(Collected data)
· · ·
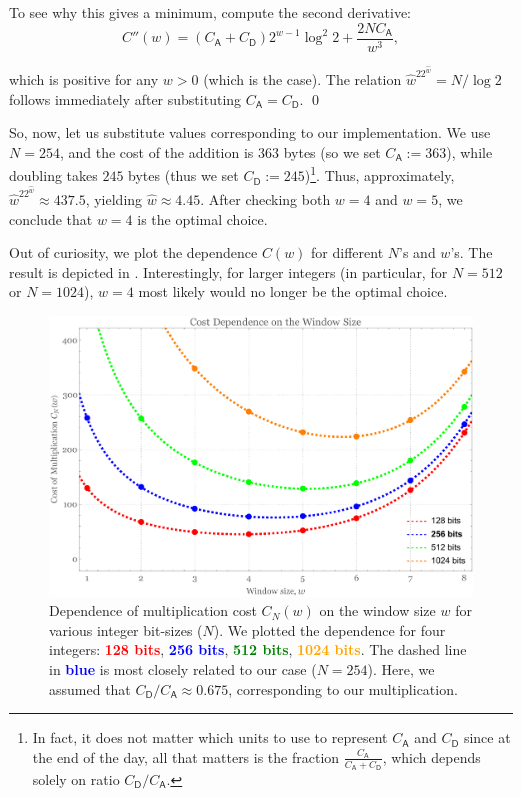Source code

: \documentclass{iacrtrans}
\begin{document}
To see why this gives a minimum, compute the second derivative:
\begin{equation}
    C''(w) = (C_{\mathsf{A}}+C_{\mathsf{D}})2^{w-1}\log^2 2 + \frac{2NC_{\mathsf{A}}}{w^3},
\end{equation}

which is positive for any $w>0$ (which is the case). The relation $\hat{w}^22^{\hat{w}}=N/\log 2$ follows immediately after substituting $C_{\mathsf{A}} = C_{\mathsf{D}}$. \qed

So, now, let us substitute values corresponding to our implementation. We use $N=254$, and the cost of the addition is $363$ bytes (so we set $C_{\mathsf{A}}:=363$), while doubling takes $245$ bytes (thus we set $C_{\mathsf{D}}:= 245$)\footnote{In fact, it does not matter which units to use to represent $C_{\mathsf{A}}$ and $C_{\mathsf{D}}$ since at the end of the day, all that matters is the fraction $\frac{C_{\mathsf{A}}}{C_{\mathsf{A}}+C_{\mathsf{D}}}$, which depends solely on ratio $C_{\mathsf{D}}/C_{\mathsf{A}}$.}. Thus, approximately, $\hat{w}^22^{\hat{w}} \approx 437.5$, yielding $\hat{w} \approx 4.45$. After checking both $w=4$ and $w=5$, we conclude that $w=4$ is the optimal choice.

Out of curiosity, we plot the dependence $C(w)$ for different $N$'s and $w$'s. The result is depicted in . Interestingly, for larger integers (in particular, for $N=512$ or $N=1024$), $w=4$ most likely would no longer be the optimal choice.

\begin{figure}[h]
    \centering
    \includegraphics[width=0.75\linewidth]{window_dependence.pdf}
    \caption{Dependence of multiplication cost $C_N(w)$ on the window size $w$ for various integer bit-sizes ($N$). We plotted the dependence for four integers: \textbf{\textcolor{red}{128 bits}}, \textbf{\textcolor{blue}{256 bits}}, \textbf{\textcolor{green}{512 bits}}, \textbf{\textcolor{orange}{1024 bits}}. The dashed line in \textbf{\textcolor{blue}{blue}} is most closely related to our case ($N=254$). Here, we assumed that $C_{\mathsf{D}}/C_{\mathsf{A}} \approx 0.675$, corresponding to our multiplication.}
    \label{fig:w_dependence}
\end{figure}
\end{document}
· · ·
▶ [PROBLEM TO SOLVE]
All lines above that contain "begin" are required in the answer.

▶ [ANSWER AREA]
\begin{document}
\begin{equation}
\begin{figure}[h]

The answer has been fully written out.